Exercise
Show every line of the records below that contains the word "Solution".

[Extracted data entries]
▼
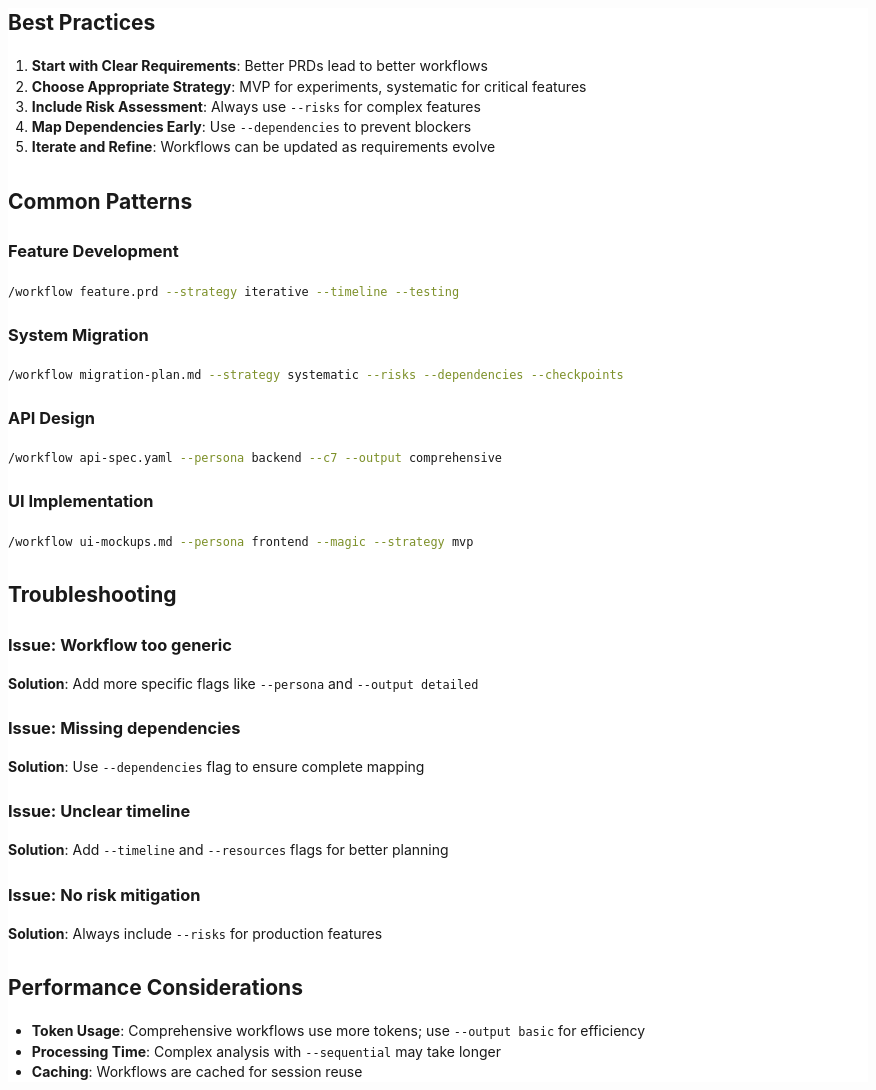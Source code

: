 ## Best Practices

1. **Start with Clear Requirements**: Better PRDs lead to better workflows
2. **Choose Appropriate Strategy**: MVP for experiments, systematic for critical features
3. **Include Risk Assessment**: Always use `--risks` for complex features
4. **Map Dependencies Early**: Use `--dependencies` to prevent blockers
5. **Iterate and Refine**: Workflows can be updated as requirements evolve

## Common Patterns

### Feature Development
```bash
/workflow feature.prd --strategy iterative --timeline --testing
```

### System Migration
```bash
/workflow migration-plan.md --strategy systematic --risks --dependencies --checkpoints
```

### API Design
```bash
/workflow api-spec.yaml --persona backend --c7 --output comprehensive
```

### UI Implementation
```bash
/workflow ui-mockups.md --persona frontend --magic --strategy mvp
```

## Troubleshooting

### Issue: Workflow too generic
**Solution**: Add more specific flags like `--persona` and `--output detailed`

### Issue: Missing dependencies
**Solution**: Use `--dependencies` flag to ensure complete mapping

### Issue: Unclear timeline
**Solution**: Add `--timeline` and `--resources` flags for better planning

### Issue: No risk mitigation
**Solution**: Always include `--risks` for production features

## Performance Considerations

- **Token Usage**: Comprehensive workflows use more tokens; use `--output basic` for efficiency
- **Processing Time**: Complex analysis with `--sequential` may take longer
- **Caching**: Workflows are cached for session reuse

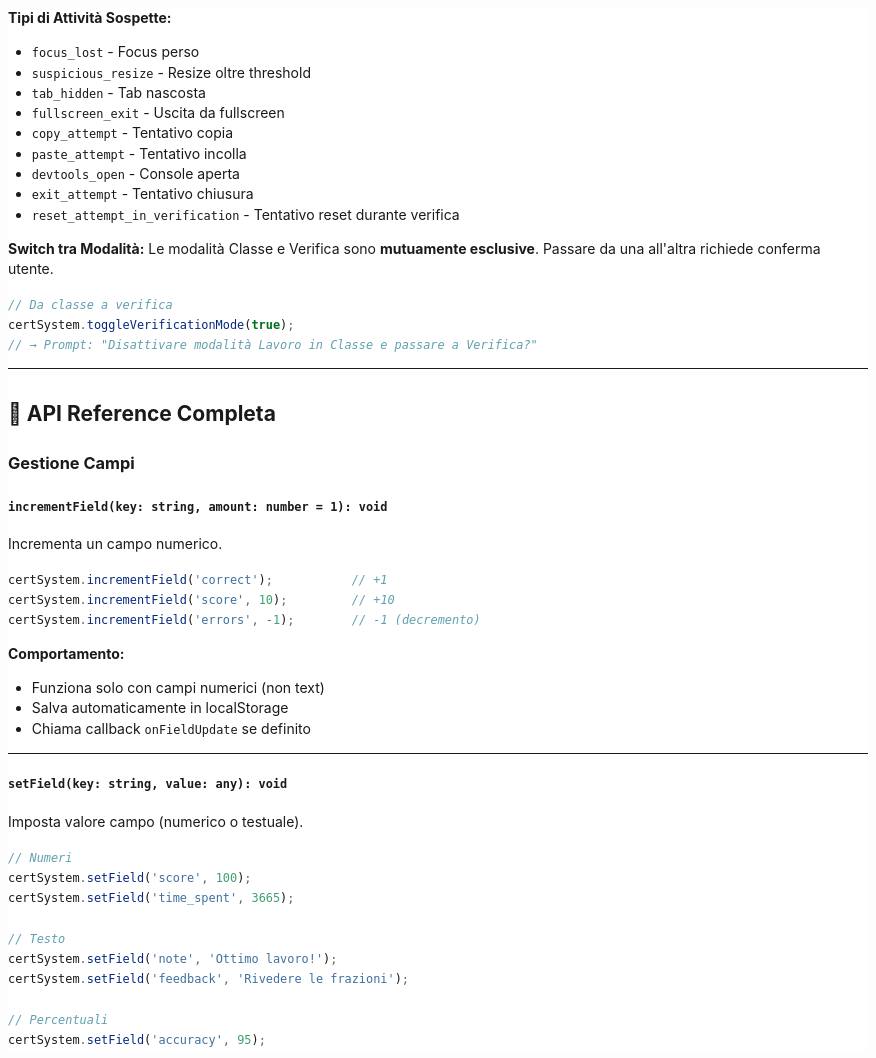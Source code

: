 **Tipi di Attività Sospette:**
- `focus_lost` - Focus perso
- `suspicious_resize` - Resize oltre threshold
- `tab_hidden` - Tab nascosta
- `fullscreen_exit` - Uscita da fullscreen
- `copy_attempt` - Tentativo copia
- `paste_attempt` - Tentativo incolla
- `devtools_open` - Console aperta
- `exit_attempt` - Tentativo chiusura
- `reset_attempt_in_verification` - Tentativo reset durante verifica

**Switch tra Modalità:**
Le modalità Classe e Verifica sono **mutuamente esclusive**. Passare da una all'altra richiede conferma utente.

```javascript
// Da classe a verifica
certSystem.toggleVerificationMode(true);
// → Prompt: "Disattivare modalità Lavoro in Classe e passare a Verifica?"
```

---

## 🔧 API Reference Completa

### Gestione Campi

#### `incrementField(key: string, amount: number = 1): void`

Incrementa un campo numerico.

```javascript
certSystem.incrementField('correct');           // +1
certSystem.incrementField('score', 10);         // +10
certSystem.incrementField('errors', -1);        // -1 (decremento)
```

**Comportamento:**
- Funziona solo con campi numerici (non text)
- Salva automaticamente in localStorage
- Chiama callback `onFieldUpdate` se definito

---

#### `setField(key: string, value: any): void`

Imposta valore campo (numerico o testuale).

```javascript
// Numeri
certSystem.setField('score', 100);
certSystem.setField('time_spent', 3665);

// Testo
certSystem.setField('note', 'Ottimo lavoro!');
certSystem.setField('feedback', 'Rivedere le frazioni');

// Percentuali
certSystem.setField('accuracy', 95);
```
▲
Exercise result
**Solution**: Add more specific flags like `--persona` and `--output detailed`
**Solution**: Use `--dependencies` flag to ensure complete mapping
**Solution**: Add `--timeline` and `--resources` flags for better planning
**Solution**: Always include `--risks` for production features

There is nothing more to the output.